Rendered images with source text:
»»

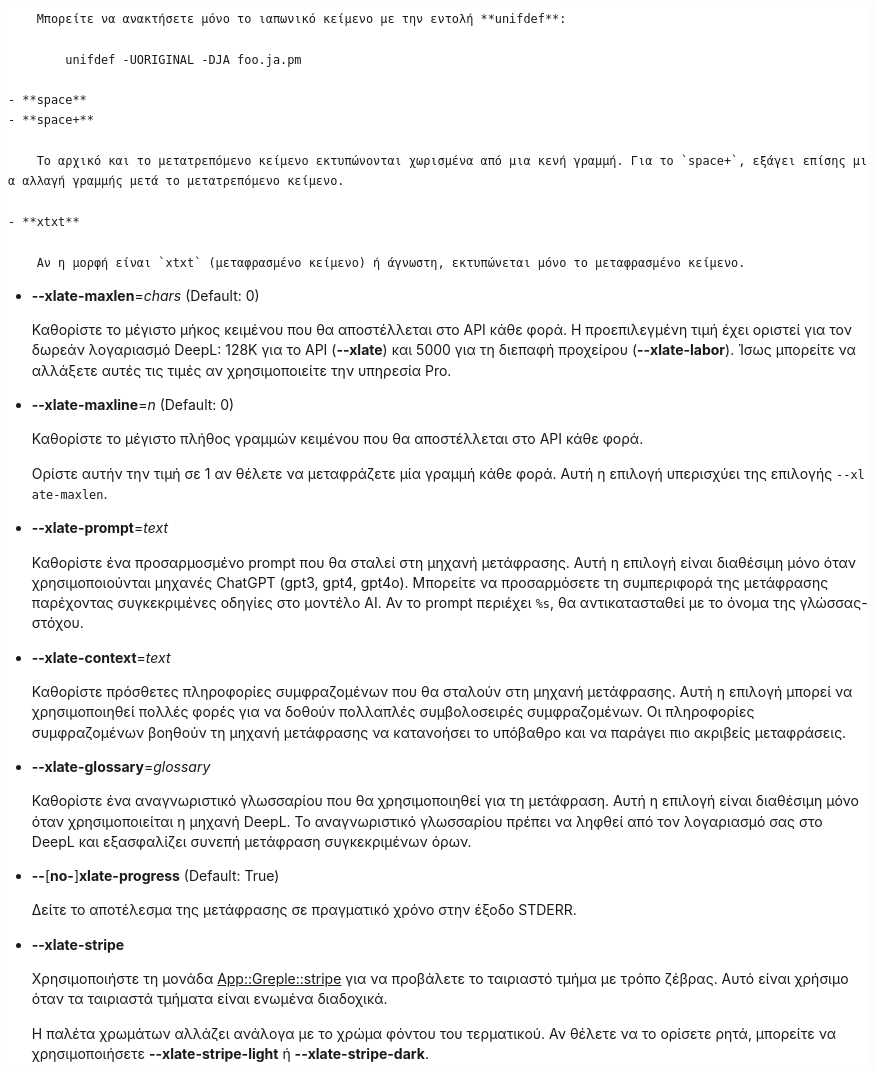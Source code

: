         Μπορείτε να ανακτήσετε μόνο το ιαπωνικό κείμενο με την εντολή **unifdef**:

            unifdef -UORIGINAL -DJA foo.ja.pm

    - **space**
    - **space+**

        Το αρχικό και το μετατρεπόμενο κείμενο εκτυπώνονται χωρισμένα από μια κενή γραμμή. Για το `space+`, εξάγει επίσης μια αλλαγή γραμμής μετά το μετατρεπόμενο κείμενο.

    - **xtxt**

        Αν η μορφή είναι `xtxt` (μεταφρασμένο κείμενο) ή άγνωστη, εκτυπώνεται μόνο το μεταφρασμένο κείμενο.

- **--xlate-maxlen**=_chars_ (Default: 0)

    Καθορίστε το μέγιστο μήκος κειμένου που θα αποστέλλεται στο API κάθε φορά. Η προεπιλεγμένη τιμή έχει οριστεί για τον δωρεάν λογαριασμό DeepL: 128K για το API (**--xlate**) και 5000 για τη διεπαφή προχείρου (**--xlate-labor**). Ίσως μπορείτε να αλλάξετε αυτές τις τιμές αν χρησιμοποιείτε την υπηρεσία Pro.

- **--xlate-maxline**=_n_ (Default: 0)

    Καθορίστε το μέγιστο πλήθος γραμμών κειμένου που θα αποστέλλεται στο API κάθε φορά.

    Ορίστε αυτήν την τιμή σε 1 αν θέλετε να μεταφράζετε μία γραμμή κάθε φορά. Αυτή η επιλογή υπερισχύει της επιλογής `--xlate-maxlen`.

- **--xlate-prompt**=_text_

    Καθορίστε ένα προσαρμοσμένο prompt που θα σταλεί στη μηχανή μετάφρασης. Αυτή η επιλογή είναι διαθέσιμη μόνο όταν χρησιμοποιούνται μηχανές ChatGPT (gpt3, gpt4, gpt4o). Μπορείτε να προσαρμόσετε τη συμπεριφορά της μετάφρασης παρέχοντας συγκεκριμένες οδηγίες στο μοντέλο AI. Αν το prompt περιέχει `%s`, θα αντικατασταθεί με το όνομα της γλώσσας-στόχου.

- **--xlate-context**=_text_

    Καθορίστε πρόσθετες πληροφορίες συμφραζομένων που θα σταλούν στη μηχανή μετάφρασης. Αυτή η επιλογή μπορεί να χρησιμοποιηθεί πολλές φορές για να δοθούν πολλαπλές συμβολοσειρές συμφραζομένων. Οι πληροφορίες συμφραζομένων βοηθούν τη μηχανή μετάφρασης να κατανοήσει το υπόβαθρο και να παράγει πιο ακριβείς μεταφράσεις.

- **--xlate-glossary**=_glossary_

    Καθορίστε ένα αναγνωριστικό γλωσσαρίου που θα χρησιμοποιηθεί για τη μετάφραση. Αυτή η επιλογή είναι διαθέσιμη μόνο όταν χρησιμοποιείται η μηχανή DeepL. Το αναγνωριστικό γλωσσαρίου πρέπει να ληφθεί από τον λογαριασμό σας στο DeepL και εξασφαλίζει συνεπή μετάφραση συγκεκριμένων όρων.

- **--**\[**no-**\]**xlate-progress** (Default: True)

    Δείτε το αποτέλεσμα της μετάφρασης σε πραγματικό χρόνο στην έξοδο STDERR.

- **--xlate-stripe**

    Χρησιμοποιήστε τη μονάδα [App::Greple::stripe](https://metacpan.org/pod/App%3A%3AGreple%3A%3Astripe) για να προβάλετε το ταιριαστό τμήμα με τρόπο ζέβρας. Αυτό είναι χρήσιμο όταν τα ταιριαστά τμήματα είναι ενωμένα διαδοχικά.

    Η παλέτα χρωμάτων αλλάζει ανάλογα με το χρώμα φόντου του τερματικού. Αν θέλετε να το ορίσετε ρητά, μπορείτε να χρησιμοποιήσετε **--xlate-stripe-light** ή **--xlate-stripe-dark**.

««

All entries above are to be reproduced exactly, with no pictures.

Source code

:         Μπορείτε να ανακτήσετε μόνο το ιαπωνικό κείμενο με την εντολή **unifdef**:

            unifdef -UORIGINAL -DJA foo.ja.pm

    - **space**
    - **space+**

        Το αρχικό και το μετατρεπόμενο κείμενο εκτυπώνονται χωρισμένα από μια κενή γραμμή. Για το `space+`, εξάγει επίσης μια αλλαγή γραμμής μετά το μετατρεπόμενο κείμενο.

    - **xtxt**

        Αν η μορφή είναι `xtxt` (μεταφρασμένο κείμενο) ή άγνωστη, εκτυπώνεται μόνο το μεταφρασμένο κείμενο.

- **--xlate-maxlen**=_chars_ (Default: 0)

    Καθορίστε το μέγιστο μήκος κειμένου που θα αποστέλλεται στο API κάθε φορά. Η προεπιλεγμένη τιμή έχει οριστεί για τον δωρεάν λογαριασμό DeepL: 128K για το API (**--xlate**) και 5000 για τη διεπαφή προχείρου (**--xlate-labor**). Ίσως μπορείτε να αλλάξετε αυτές τις τιμές αν χρησιμοποιείτε την υπηρεσία Pro.

- **--xlate-maxline**=_n_ (Default: 0)

    Καθορίστε το μέγιστο πλήθος γραμμών κειμένου που θα αποστέλλεται στο API κάθε φορά.

    Ορίστε αυτήν την τιμή σε 1 αν θέλετε να μεταφράζετε μία γραμμή κάθε φορά. Αυτή η επιλογή υπερισχύει της επιλογής `--xlate-maxlen`.

- **--xlate-prompt**=_text_

    Καθορίστε ένα προσαρμοσμένο prompt που θα σταλεί στη μηχανή μετάφρασης. Αυτή η επιλογή είναι διαθέσιμη μόνο όταν χρησιμοποιούνται μηχανές ChatGPT (gpt3, gpt4, gpt4o). Μπορείτε να προσαρμόσετε τη συμπεριφορά της μετάφρασης παρέχοντας συγκεκριμένες οδηγίες στο μοντέλο AI. Αν το prompt περιέχει `%s`, θα αντικατασταθεί με το όνομα της γλώσσας-στόχου.

- **--xlate-context**=_text_

    Καθορίστε πρόσθετες πληροφορίες συμφραζομένων που θα σταλούν στη μηχανή μετάφρασης. Αυτή η επιλογή μπορεί να χρησιμοποιηθεί πολλές φορές για να δοθούν πολλαπλές συμβολοσειρές συμφραζομένων. Οι πληροφορίες συμφραζομένων βοηθούν τη μηχανή μετάφρασης να κατανοήσει το υπόβαθρο και να παράγει πιο ακριβείς μεταφράσεις.

- **--xlate-glossary**=_glossary_

    Καθορίστε ένα αναγνωριστικό γλωσσαρίου που θα χρησιμοποιηθεί για τη μετάφραση. Αυτή η επιλογή είναι διαθέσιμη μόνο όταν χρησιμοποιείται η μηχανή DeepL. Το αναγνωριστικό γλωσσαρίου πρέπει να ληφθεί από τον λογαριασμό σας στο DeepL και εξασφαλίζει συνεπή μετάφραση συγκεκριμένων όρων.

- **--**\[**no-**\]**xlate-progress** (Default: True)

    Δείτε το αποτέλεσμα της μετάφρασης σε πραγματικό χρόνο στην έξοδο STDERR.

- **--xlate-stripe**

    Χρησιμοποιήστε τη μονάδα [App::Greple::stripe](https://metacpan.org/pod/App%3A%3AGreple%3A%3Astripe) για να προβάλετε το ταιριαστό τμήμα με τρόπο ζέβρας. Αυτό είναι χρήσιμο όταν τα ταιριαστά τμήματα είναι ενωμένα διαδοχικά.

    Η παλέτα χρωμάτων αλλάζει ανάλογα με το χρώμα φόντου του τερματικού. Αν θέλετε να το ορίσετε ρητά, μπορείτε να χρησιμοποιήσετε **--xlate-stripe-light** ή **--xlate-stripe-dark**.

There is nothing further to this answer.